YOUR ASSIGNMENT - With the pictures omitted, transcribe each line below exactly as it is.

=== SOURCE DATA ===

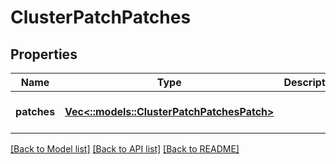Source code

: # ClusterPatchPatches

## Properties
Name | Type | Description | Notes
------------ | ------------- | ------------- | -------------
**patches** | [**Vec<::models::ClusterPatchPatchesPatch>**](ClusterPatchPatchesPatch.md) |  | [optional] [default to null]

[[Back to Model list]](../README.md#documentation-for-models) [[Back to API list]](../README.md#documentation-for-api-endpoints) [[Back to README]](../README.md)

===

RESPONSE FOR THIS EXERCISE -
Source code

: # ClusterPatchPatches

## Properties
Name | Type | Description | Notes
------------ | ------------- | ------------- | -------------
**patches** | [**Vec<::models::ClusterPatchPatchesPatch>**](ClusterPatchPatchesPatch.md) |  | [optional] [default to null]

[[Back to Model list]](../README.md#documentation-for-models) [[Back to API list]](../README.md#documentation-for-api-endpoints) [[Back to README]](../README.md)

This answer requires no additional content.